After disentangling myself from the misshapen remains of my bike, I assessed the damage that I had done to the truck, whereupon I looked pretty much exactly like this.


Being the responsible young child that I was, I gathered the various pieces of my bike and ran away as fast as I possibly could, leaving the unfortunate truck owner to contend with the consequences of my own incompetence.

I am a burden to society.

Sunday, February 10, 2013

Making Fun Of Handicapped People (Is Still A Really Bad Idea)

Despite the impression that you, my highly valued reader, may have of me from this purple little blog of mine, I am no superhuman. To the disappointment of all involved parties, I am not a towering monolith of everything that humanity could be if it simply fulfilled its potential for greatness. In fact, as difficult as it may be for you to swallow, I am only human, and just as fallible and stupid as the rest of my ilk. Yet, even for a species as destructive and short-sighted as mine, one would have to be exceptionally lacking in areas both intellectual and moral to do something that could be considered a sequel to something like this.

Alas, that person is me. I'm so sorry for all of this. 


Take this bottle of shampoo as a gift to show you how remorseful I am.

So I'm white. I happen to live in an area where just about everyone else is white too. Virtually every friend that I have is perfectly acceptable WASP material. Because of this homogeneous atmosphere, my friends and I have all picked up a bad habit of using terrible words to describe unfortunate things. We feel pretty secure using these terrible words, because none of us really know anyone who's retarded or gay or any of our other horrible adjectives; consequently, we don't know anyone who has a real basis for being offended. 

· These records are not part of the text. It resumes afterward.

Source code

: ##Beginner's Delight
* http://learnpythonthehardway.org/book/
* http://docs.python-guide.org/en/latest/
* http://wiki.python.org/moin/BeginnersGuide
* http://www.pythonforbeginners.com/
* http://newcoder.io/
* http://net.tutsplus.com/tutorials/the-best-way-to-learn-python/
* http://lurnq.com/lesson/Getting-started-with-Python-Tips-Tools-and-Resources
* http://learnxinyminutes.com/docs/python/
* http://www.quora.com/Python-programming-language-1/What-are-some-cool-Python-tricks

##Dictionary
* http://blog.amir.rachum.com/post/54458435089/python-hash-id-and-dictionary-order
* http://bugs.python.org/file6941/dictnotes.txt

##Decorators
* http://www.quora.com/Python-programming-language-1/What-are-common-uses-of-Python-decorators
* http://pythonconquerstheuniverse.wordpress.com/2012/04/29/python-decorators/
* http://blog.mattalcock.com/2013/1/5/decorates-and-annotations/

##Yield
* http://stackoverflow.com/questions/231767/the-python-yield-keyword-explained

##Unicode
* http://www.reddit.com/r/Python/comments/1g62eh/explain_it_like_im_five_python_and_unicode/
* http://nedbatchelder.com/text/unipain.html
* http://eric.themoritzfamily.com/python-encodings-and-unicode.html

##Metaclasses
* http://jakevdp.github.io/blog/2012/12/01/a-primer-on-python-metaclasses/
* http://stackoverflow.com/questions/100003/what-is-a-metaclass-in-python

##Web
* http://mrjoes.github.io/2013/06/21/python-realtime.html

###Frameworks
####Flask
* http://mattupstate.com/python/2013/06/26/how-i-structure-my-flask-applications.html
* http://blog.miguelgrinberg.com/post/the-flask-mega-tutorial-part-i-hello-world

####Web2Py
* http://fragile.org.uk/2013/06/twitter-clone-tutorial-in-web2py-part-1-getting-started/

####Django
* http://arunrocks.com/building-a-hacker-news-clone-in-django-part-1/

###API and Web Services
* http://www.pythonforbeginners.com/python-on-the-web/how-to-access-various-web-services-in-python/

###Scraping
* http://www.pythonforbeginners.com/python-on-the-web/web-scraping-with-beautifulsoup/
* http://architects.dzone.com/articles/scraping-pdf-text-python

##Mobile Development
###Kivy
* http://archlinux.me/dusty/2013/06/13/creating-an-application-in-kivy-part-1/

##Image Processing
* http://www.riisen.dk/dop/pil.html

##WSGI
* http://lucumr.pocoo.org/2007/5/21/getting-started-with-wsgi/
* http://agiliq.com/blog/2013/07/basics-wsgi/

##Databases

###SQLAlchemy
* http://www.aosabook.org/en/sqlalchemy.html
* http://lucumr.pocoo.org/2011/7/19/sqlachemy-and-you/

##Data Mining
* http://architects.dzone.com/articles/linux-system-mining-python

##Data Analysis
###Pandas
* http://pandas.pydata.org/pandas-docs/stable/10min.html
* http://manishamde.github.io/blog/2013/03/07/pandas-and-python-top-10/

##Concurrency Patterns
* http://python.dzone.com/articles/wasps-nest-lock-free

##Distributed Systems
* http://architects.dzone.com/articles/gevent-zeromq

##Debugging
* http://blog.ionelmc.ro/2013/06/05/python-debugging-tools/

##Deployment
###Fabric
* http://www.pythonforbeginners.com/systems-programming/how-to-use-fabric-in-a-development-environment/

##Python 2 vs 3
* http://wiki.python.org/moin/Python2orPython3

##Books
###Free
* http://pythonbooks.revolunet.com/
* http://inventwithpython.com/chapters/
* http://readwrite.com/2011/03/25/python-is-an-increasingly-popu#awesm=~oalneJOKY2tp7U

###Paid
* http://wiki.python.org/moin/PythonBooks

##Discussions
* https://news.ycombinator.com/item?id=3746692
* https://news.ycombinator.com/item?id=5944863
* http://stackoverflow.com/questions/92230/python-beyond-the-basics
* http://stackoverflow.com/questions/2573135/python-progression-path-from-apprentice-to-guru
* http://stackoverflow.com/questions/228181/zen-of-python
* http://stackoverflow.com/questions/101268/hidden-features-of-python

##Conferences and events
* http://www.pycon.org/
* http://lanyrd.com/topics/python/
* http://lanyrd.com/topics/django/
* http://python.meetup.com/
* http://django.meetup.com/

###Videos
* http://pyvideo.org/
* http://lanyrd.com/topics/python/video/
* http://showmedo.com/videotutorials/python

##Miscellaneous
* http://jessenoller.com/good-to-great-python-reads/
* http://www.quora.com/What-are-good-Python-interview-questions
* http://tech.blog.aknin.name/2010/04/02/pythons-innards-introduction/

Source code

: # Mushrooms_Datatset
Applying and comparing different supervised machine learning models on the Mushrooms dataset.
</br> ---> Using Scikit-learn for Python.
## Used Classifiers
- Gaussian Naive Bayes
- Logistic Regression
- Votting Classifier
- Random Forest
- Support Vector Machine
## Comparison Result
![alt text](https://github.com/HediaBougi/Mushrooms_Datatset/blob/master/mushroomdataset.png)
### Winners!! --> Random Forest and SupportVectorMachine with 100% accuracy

This is my friend, Bucket Of Dicks. He gets really offended when we call something a bucket of dicks.

So the other day, I was hanging out with a friend of mine at school. Neither of us had class for a while, so my friend suggested going across the street and getting some food. I was happy as a clam at the prospect of perpetuating my fat existence, so we went on our merry way. All was well until we got near the crosswalk. 

I have a special reservoir of hate in my heart, reserved specifically for people who incessantly mash on crosswalk buttons. It's more than just a pet peeve; every time I see a person press a crosswalk button more than once, I want to slap them across the face and explain why I believe every major tragedy in the last millennium has been directly caused by them. I firmly believe that rapists, racists, murderers and crosswalk-button-smashers are all going to the same part of Hell. I hate crosswalk buttons because they serve no purpose and the ones in my area make a God-awful clangy metal noise that can be heard from space. 


Hate Puppy knows how I feel about this. 

So we came within view of the crosswalk, and I immediately felt my soul turn cold and black, because some girl was beating on the button like a particularly bad case of domestic abuse. As we approached, the girl pulled out her cell phone and started perusing through it, pushing that Goddamn button all the while. At some point, the little white crosswalk guy came on, and every single person crossed the street except her, because she was still checking her phone and pressing that awful button. 

This blatant stupidity stoked the proverbial fires of my unreasonable hatred into a blazing inferno. Turning to my friend, I vehemently whispered to her. "Is this girl retarded or something? Why is she still pressing that button?"

My friend was horrified and urgently whispered "Johann, that girl is retarded!"

"....what."


I usually turn to the internet to express my feelings. I'd like to think it does a pretty good job.

When we got to the crosswalk, I timidly looked at my former hate-target, and sure enough, the girl was actually retarded. 

This post doesn't get a satisfying ending, as I feel the urge to repent. Goodbye.